American historian and academic

David Henry Burton was an American historian and professor of history at St. Joseph’s University in Philadelphia, Pennsylvania.

==Life and education==
Burton was a World War II combat veteran in the Army's 334th Infantry and was awarded both the Purple Heart and the Bronze Star.

After the war, he earned a degree in history from University of Scranton, before earning both an MA and a PhD in history from Georgetown University. He joined the faculty of St. Joseph's University in 1953 where he taught for over 50 years and chaired the history department for 24 years.

==Career and legacy==
A historian of American presidents and the Progressive Era, Burton wrote over 17 books, including biographies of Theodore Roosevelt, William Howard Taft, Oliver Wendell Holmes Jr. and Clara Barton. In his work, he argued for a cross-cultural approach to the study of American history, often contextualizing notable historical figures in American history via their contemporaries.

During his career, Burton was awarded fellowships by the American Philosophical Society and the Earhart Foundation and was also a Winston Churchill Traveling Fellow of the English-Speaking Union. His edited volume, American history--British historians: a cross-cultural approach to the American experience, was nominated for a Pulitzer Prize in 1976, and his book, The Learned presidency: Theodore Roosevelt, William Howard Taft, Woodrow Wilson, was named one of the outstanding academic books of 1988 by a division of the American Library Association.

St. Joseph's University established the David H. Burton Postdoctoral Fellowship in recognition of his contribution to the History department over his 50 years as a professor there.

David Burton is the father of the noted historian of British history and empire, Antoinette Burton.

==Selected books==

- 1968. Theodore Roosevelt: Confident Imperialist, University of Pennsylvania Press
- 1972. Theodore Roosevelt.
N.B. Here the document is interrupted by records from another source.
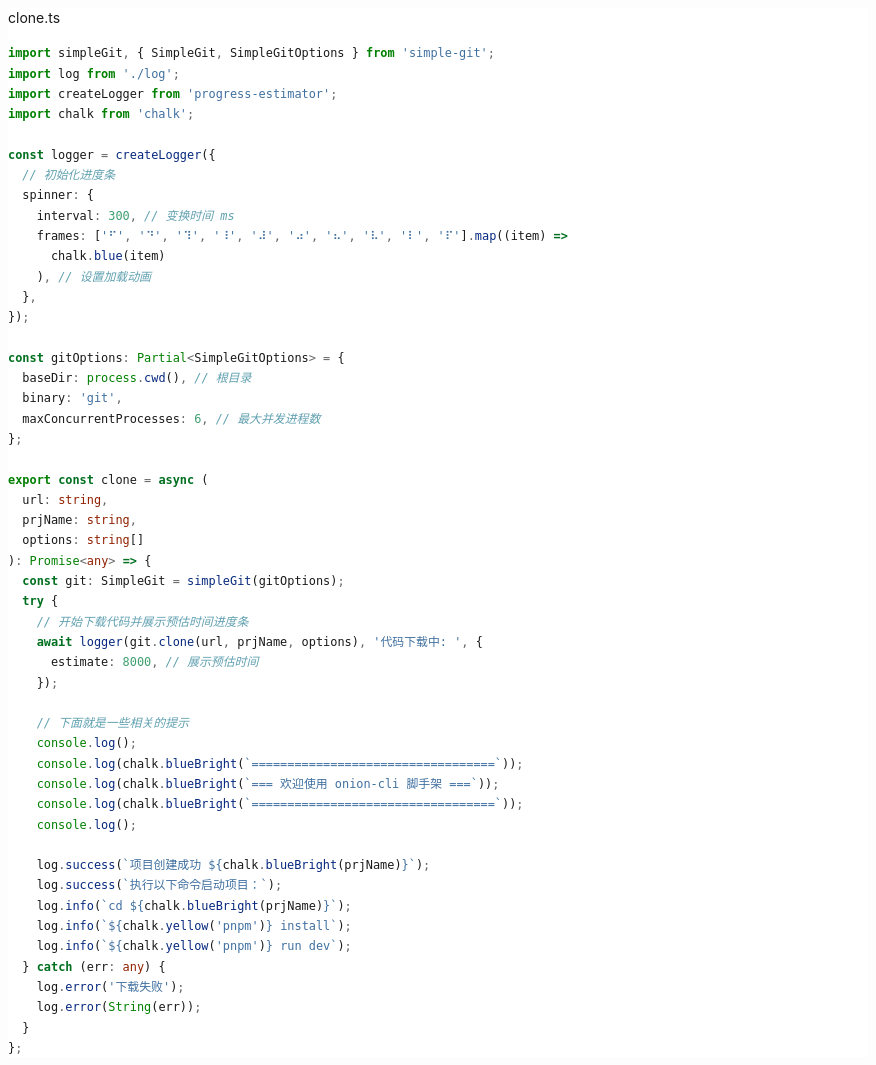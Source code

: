clone.ts

```typescript
import simpleGit, { SimpleGit, SimpleGitOptions } from 'simple-git';
import log from './log';
import createLogger from 'progress-estimator';
import chalk from 'chalk';

const logger = createLogger({
  // 初始化进度条
  spinner: {
    interval: 300, // 变换时间 ms
    frames: ['⠋', '⠙', '⠹', '⠸', '⠼', '⠴', '⠦', '⠧', '⠇', '⠏'].map((item) =>
      chalk.blue(item)
    ), // 设置加载动画
  },
});

const gitOptions: Partial<SimpleGitOptions> = {
  baseDir: process.cwd(), // 根目录
  binary: 'git',
  maxConcurrentProcesses: 6, // 最大并发进程数
};

export const clone = async (
  url: string,
  prjName: string,
  options: string[]
): Promise<any> => {
  const git: SimpleGit = simpleGit(gitOptions);
  try {
    // 开始下载代码并展示预估时间进度条
    await logger(git.clone(url, prjName, options), '代码下载中: ', {
      estimate: 8000, // 展示预估时间
    });

    // 下面就是一些相关的提示
    console.log();
    console.log(chalk.blueBright(`==================================`));
    console.log(chalk.blueBright(`=== 欢迎使用 onion-cli 脚手架 ===`));
    console.log(chalk.blueBright(`==================================`));
    console.log();

    log.success(`项目创建成功 ${chalk.blueBright(prjName)}`);
    log.success(`执行以下命令启动项目：`);
    log.info(`cd ${chalk.blueBright(prjName)}`);
    log.info(`${chalk.yellow('pnpm')} install`);
    log.info(`${chalk.yellow('pnpm')} run dev`);
  } catch (err: any) {
    log.error('下载失败');
    log.error(String(err));
  }
};
```

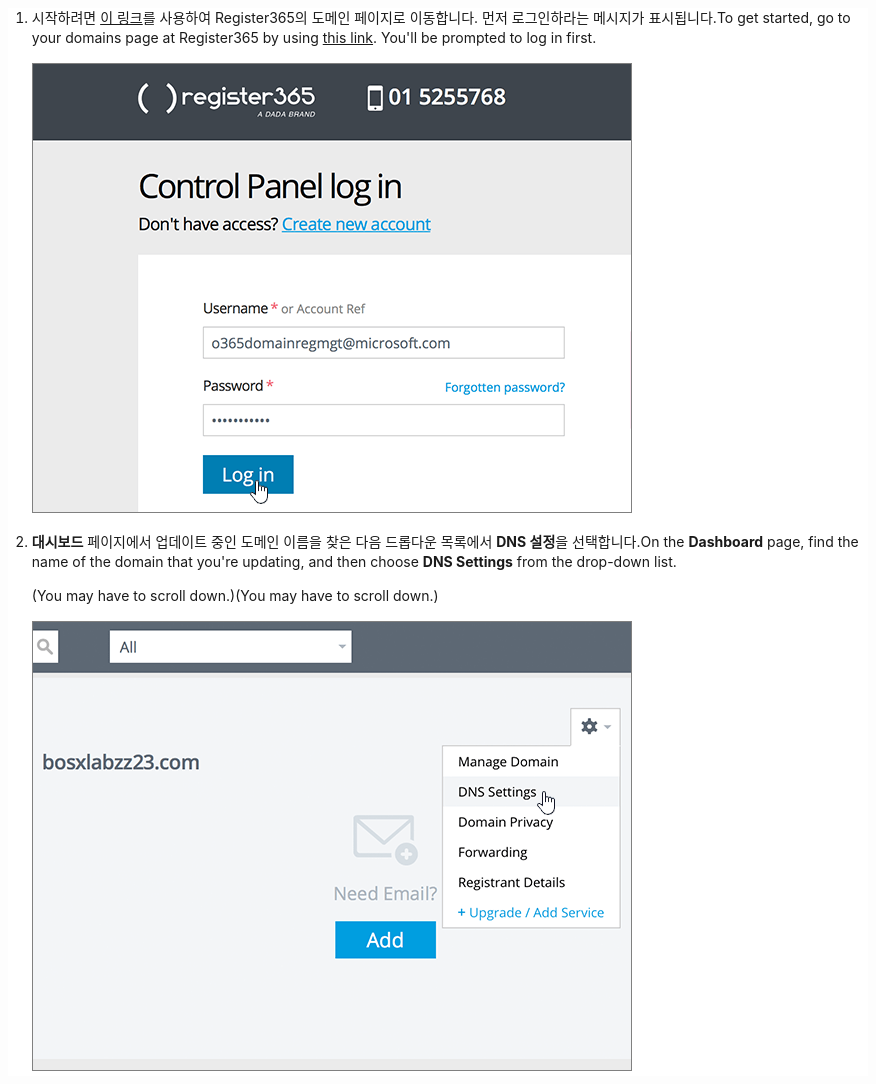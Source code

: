 1. <span data-ttu-id="66e4f-p104">시작하려면 [이 링크](https://admin.register365.com/dns/)를 사용하여 Register365의 도메인 페이지로 이동합니다. 먼저 로그인하라는 메시지가 표시됩니다.</span><span class="sxs-lookup"><span data-stu-id="66e4f-p104">To get started, go to your domains page at Register365 by using [this link](https://admin.register365.com/dns/). You'll be prompted to log in first.</span></span>
    
    ![제어판 로그인 페이지](../../media/d7ec9791-d03f-45dd-b080-8aaae5d19ea6.png)
  
2. <span data-ttu-id="66e4f-126">**대시보드** 페이지에서 업데이트 중인 도메인 이름을 찾은 다음 드롭다운 목록에서 **DNS 설정**을 선택합니다.</span><span class="sxs-lookup"><span data-stu-id="66e4f-126">On the **Dashboard** page, find the name of the domain that you're updating, and then choose **DNS Settings** from the drop-down list.</span></span> 
    
    <span data-ttu-id="66e4f-127">(You may have to scroll down.)</span><span class="sxs-lookup"><span data-stu-id="66e4f-127">(You may have to scroll down.)</span></span>
    
    ![목록에서 DNS 설정 선택](../../media/57944802-3f6b-49bb-971a-b1d20936cba3.png)
  
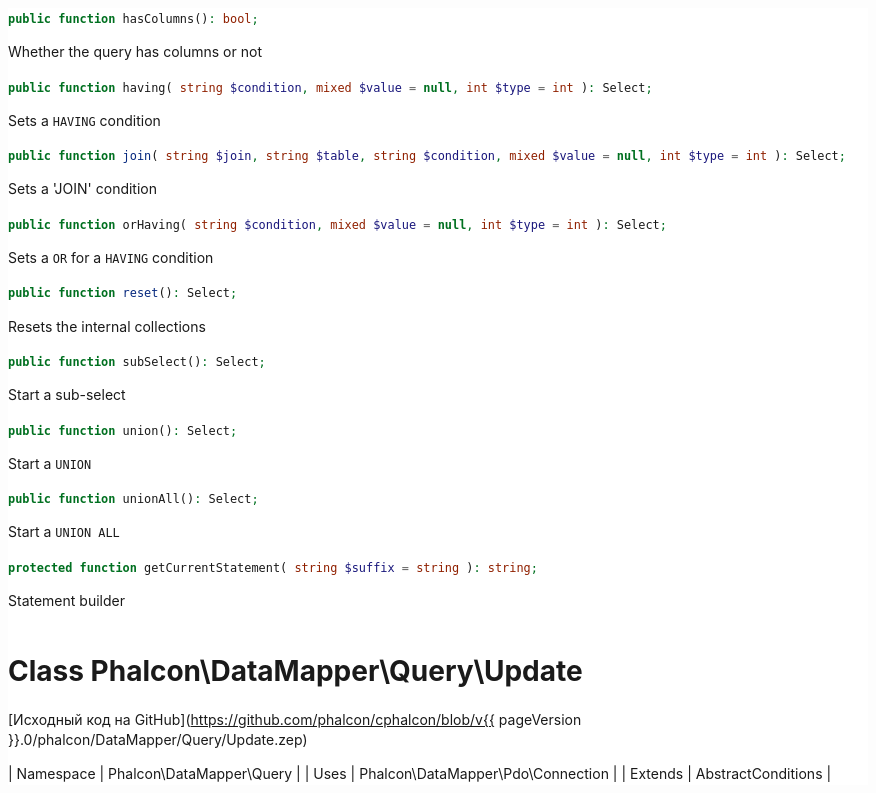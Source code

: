
```php
public function hasColumns(): bool;
```
Whether the query has columns or not


```php
public function having( string $condition, mixed $value = null, int $type = int ): Select;
```
Sets a `HAVING` condition


```php
public function join( string $join, string $table, string $condition, mixed $value = null, int $type = int ): Select;
```
Sets a 'JOIN' condition


```php
public function orHaving( string $condition, mixed $value = null, int $type = int ): Select;
```
Sets a `OR` for a `HAVING` condition


```php
public function reset(): Select;
```
Resets the internal collections


```php
public function subSelect(): Select;
```
Start a sub-select


```php
public function union(): Select;
```
Start a `UNION`


```php
public function unionAll(): Select;
```
Start a `UNION ALL`


```php
protected function getCurrentStatement( string $suffix = string ): string;
```
Statement builder




<h1 id="datamapper-query-update">Class Phalcon\DataMapper\Query\Update</h1>

[Исходный код на GitHub](https://github.com/phalcon/cphalcon/blob/v{{ pageVersion }}.0/phalcon/DataMapper/Query/Update.zep)

| Namespace  | Phalcon\DataMapper\Query | | Uses       | Phalcon\DataMapper\Pdo\Connection | | Extends    | AbstractConditions |
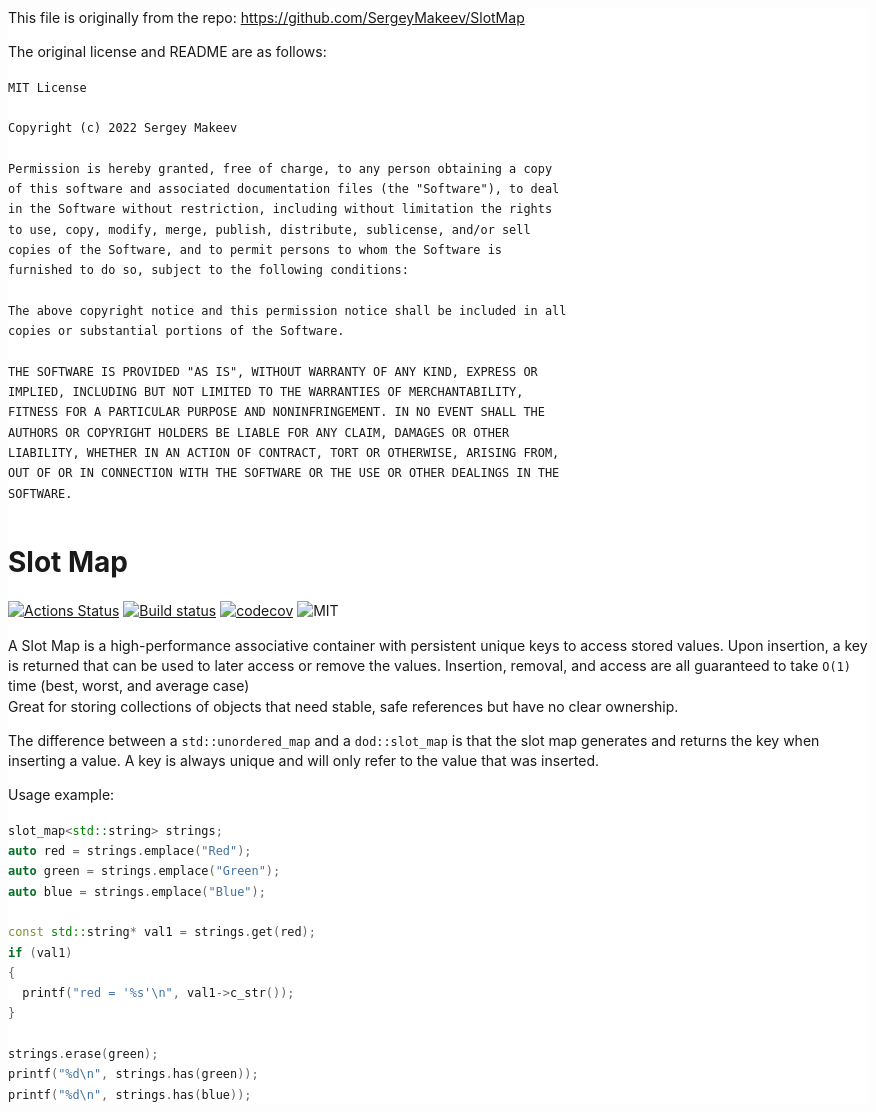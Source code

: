 This file is originally from the repo: https://github.com/SergeyMakeev/SlotMap

The original license and README are as follows:
```
MIT License

Copyright (c) 2022 Sergey Makeev

Permission is hereby granted, free of charge, to any person obtaining a copy
of this software and associated documentation files (the "Software"), to deal
in the Software without restriction, including without limitation the rights
to use, copy, modify, merge, publish, distribute, sublicense, and/or sell
copies of the Software, and to permit persons to whom the Software is
furnished to do so, subject to the following conditions:

The above copyright notice and this permission notice shall be included in all
copies or substantial portions of the Software.

THE SOFTWARE IS PROVIDED "AS IS", WITHOUT WARRANTY OF ANY KIND, EXPRESS OR
IMPLIED, INCLUDING BUT NOT LIMITED TO THE WARRANTIES OF MERCHANTABILITY,
FITNESS FOR A PARTICULAR PURPOSE AND NONINFRINGEMENT. IN NO EVENT SHALL THE
AUTHORS OR COPYRIGHT HOLDERS BE LIABLE FOR ANY CLAIM, DAMAGES OR OTHER
LIABILITY, WHETHER IN AN ACTION OF CONTRACT, TORT OR OTHERWISE, ARISING FROM,
OUT OF OR IN CONNECTION WITH THE SOFTWARE OR THE USE OR OTHER DEALINGS IN THE
SOFTWARE.
```
# Slot Map

[![Actions Status](https://github.com/SergeyMakeev/slot_map/workflows/build/badge.svg)](https://github.com/SergeyMakeev/slot_map/actions)
[![Build status](https://ci.appveyor.com/api/projects/status/i00kv17e3ia5jr7q?svg=true)](https://ci.appveyor.com/project/SergeyMakeev/slot-map)
[![codecov](https://codecov.io/gh/SergeyMakeev/slot_map/branch/main/graph/badge.svg?token=3GRAFTRYQU)](https://codecov.io/gh/SergeyMakeev/slot_map)
![MIT](https://img.shields.io/badge/license-MIT-blue.svg)

A Slot Map is a high-performance associative container with persistent unique keys to access stored values. Upon insertion, a key is returned that can be used to later access or remove the values. Insertion, removal, and access are all guaranteed to take `O(1)` time (best, worst, and average case)  
Great for storing collections of objects that need stable, safe references but have no clear ownership.

The difference between a `std::unordered_map` and a `dod::slot_map` is that the slot map generates and returns the key when inserting a value. A key is always unique and will only refer to the value that was inserted.

  Usage example:
  ```cpp
  slot_map<std::string> strings;
  auto red = strings.emplace("Red");
  auto green = strings.emplace("Green");
  auto blue = strings.emplace("Blue");

  const std::string* val1 = strings.get(red);
  if (val1)
  {
    printf("red = '%s'\n", val1->c_str());
  }

  strings.erase(green);
  printf("%d\n", strings.has(green));
  printf("%d\n", strings.has(blue));
  ```
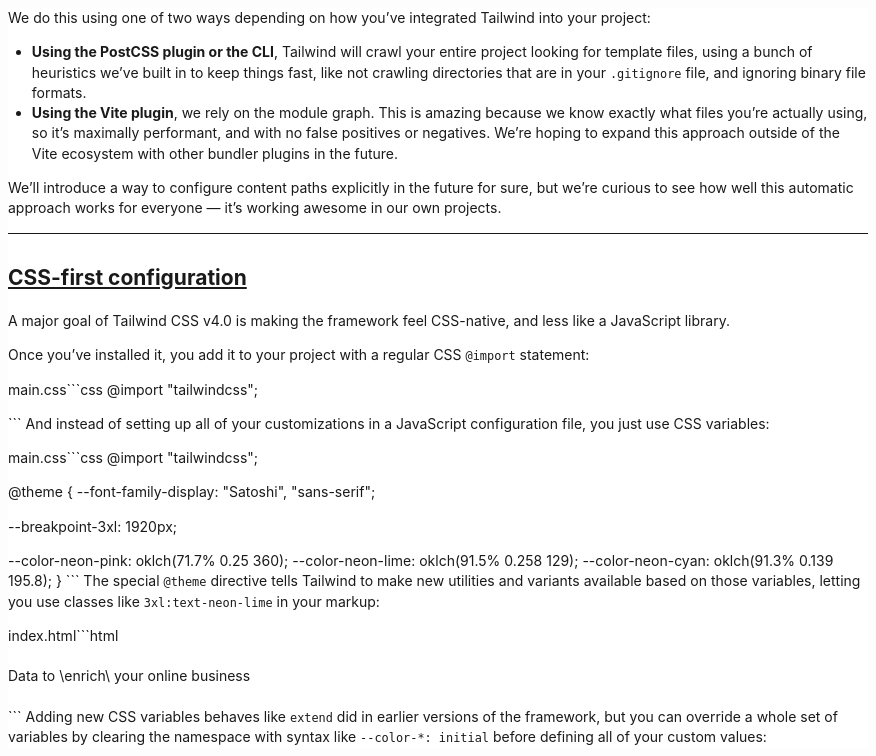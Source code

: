 We do this using one of two ways depending on how you’ve integrated Tailwind into your project:

* **Using the PostCSS plugin or the CLI**, Tailwind will crawl your entire project looking for template files, using a bunch of heuristics we’ve built in to keep things fast, like not crawling directories that are in your `.gitignore` file, and ignoring binary file formats.
* **Using the Vite plugin**, we rely on the module graph. This is amazing because we know exactly what files you’re actually using, so it’s maximally performant, and with no false positives or negatives. We’re hoping to expand this approach outside of the Vite ecosystem with other bundler plugins in the future.

We’ll introduce a way to configure content paths explicitly in the future for sure, but we’re curious to see how well this automatic approach works for everyone — it’s working awesome in our own projects.

---

## [​CSS\-first configuration](#css-first-configuration)

A major goal of Tailwind CSS v4\.0 is making the framework feel CSS\-native, and less like a JavaScript library.

Once you’ve installed it, you add it to your project with a regular CSS `@import` statement:

main.css\`\`\`css
@import "tailwindcss";

\`\`\`
And instead of setting up all of your customizations in a JavaScript configuration file, you just use CSS variables:

main.css\`\`\`css
@import "tailwindcss";

@theme {
 \-\-font\-family\-display: "Satoshi", "sans\-serif";

 \-\-breakpoint\-3xl: 1920px;

 \-\-color\-neon\-pink: oklch(71\.7% 0\.25 360\);
 \-\-color\-neon\-lime: oklch(91\.5% 0\.258 129\);
 \-\-color\-neon\-cyan: oklch(91\.3% 0\.139 195\.8\);
}
\`\`\`
The special `@theme` directive tells Tailwind to make new utilities and variants available based on those variables, letting you use classes like `3xl:text-neon-lime` in your markup:

index.html\`\`\`html
\
 \
 Data to \enrich\ your online business
 \
\
\`\`\`
Adding new CSS variables behaves like `extend` did in earlier versions of the framework, but you can override a whole set of variables by clearing the namespace with syntax like `--color-*: initial` before defining all of your custom values:
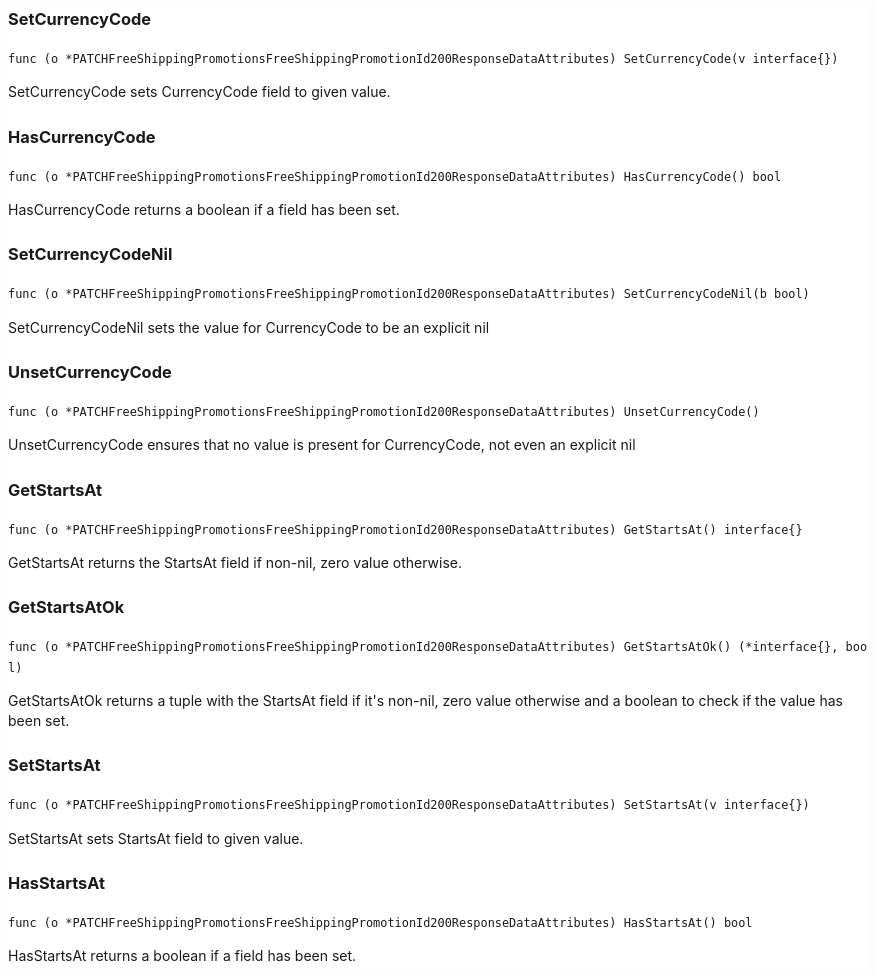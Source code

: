 ### SetCurrencyCode

`func (o *PATCHFreeShippingPromotionsFreeShippingPromotionId200ResponseDataAttributes) SetCurrencyCode(v interface{})`

SetCurrencyCode sets CurrencyCode field to given value.

### HasCurrencyCode

`func (o *PATCHFreeShippingPromotionsFreeShippingPromotionId200ResponseDataAttributes) HasCurrencyCode() bool`

HasCurrencyCode returns a boolean if a field has been set.

### SetCurrencyCodeNil

`func (o *PATCHFreeShippingPromotionsFreeShippingPromotionId200ResponseDataAttributes) SetCurrencyCodeNil(b bool)`

 SetCurrencyCodeNil sets the value for CurrencyCode to be an explicit nil

### UnsetCurrencyCode
`func (o *PATCHFreeShippingPromotionsFreeShippingPromotionId200ResponseDataAttributes) UnsetCurrencyCode()`

UnsetCurrencyCode ensures that no value is present for CurrencyCode, not even an explicit nil
### GetStartsAt

`func (o *PATCHFreeShippingPromotionsFreeShippingPromotionId200ResponseDataAttributes) GetStartsAt() interface{}`

GetStartsAt returns the StartsAt field if non-nil, zero value otherwise.

### GetStartsAtOk

`func (o *PATCHFreeShippingPromotionsFreeShippingPromotionId200ResponseDataAttributes) GetStartsAtOk() (*interface{}, bool)`

GetStartsAtOk returns a tuple with the StartsAt field if it's non-nil, zero value otherwise
and a boolean to check if the value has been set.

### SetStartsAt

`func (o *PATCHFreeShippingPromotionsFreeShippingPromotionId200ResponseDataAttributes) SetStartsAt(v interface{})`

SetStartsAt sets StartsAt field to given value.

### HasStartsAt

`func (o *PATCHFreeShippingPromotionsFreeShippingPromotionId200ResponseDataAttributes) HasStartsAt() bool`

HasStartsAt returns a boolean if a field has been set.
New York: Twayne Publishers.
- 1973. Theodore Roosevelt and his English correspondents: a special relationship of friends. Philadelphia: American Philosophical Society.
- 1977. Saint Joseph's College: a family portrait, 1851-1976. Philadelphia: Saint Joseph's College Press.(With Frank Gerrity).
- 1978. American history--British historians: a cross-cultural approach to the American experience. Chicago: Nelson-Hall.
- 1979. Oliver Wendell Holmes, what manner of liberal? Huntington, N.Y.: R. E. Krieger Pub. Co
- 1986. William Howard Taft, in the public service. Malabar, Fla: R.E. Krieger Pub. Co.
- 1989. The Learned presidency: Theodore Roosevelt, William Howard Taft, Woodrow Wilson. Rutherford [etc.]: Fairleigh Dickinson University Press.
- 1990. An Anglo-American Plutarch. Lanham, Md: University Press of America.
- 1995. Clara Barton: in the service of humanity. Westport, Conn: Greenwood Press.
- 1997. Theodore Roosevelt, American politician: an assessment. Madison, N.J.: Fairleigh Dickinson University Press.
- 2007. Animating history: the biographical pulse. Philadelphia, Pa: Saint Joseph's University Press.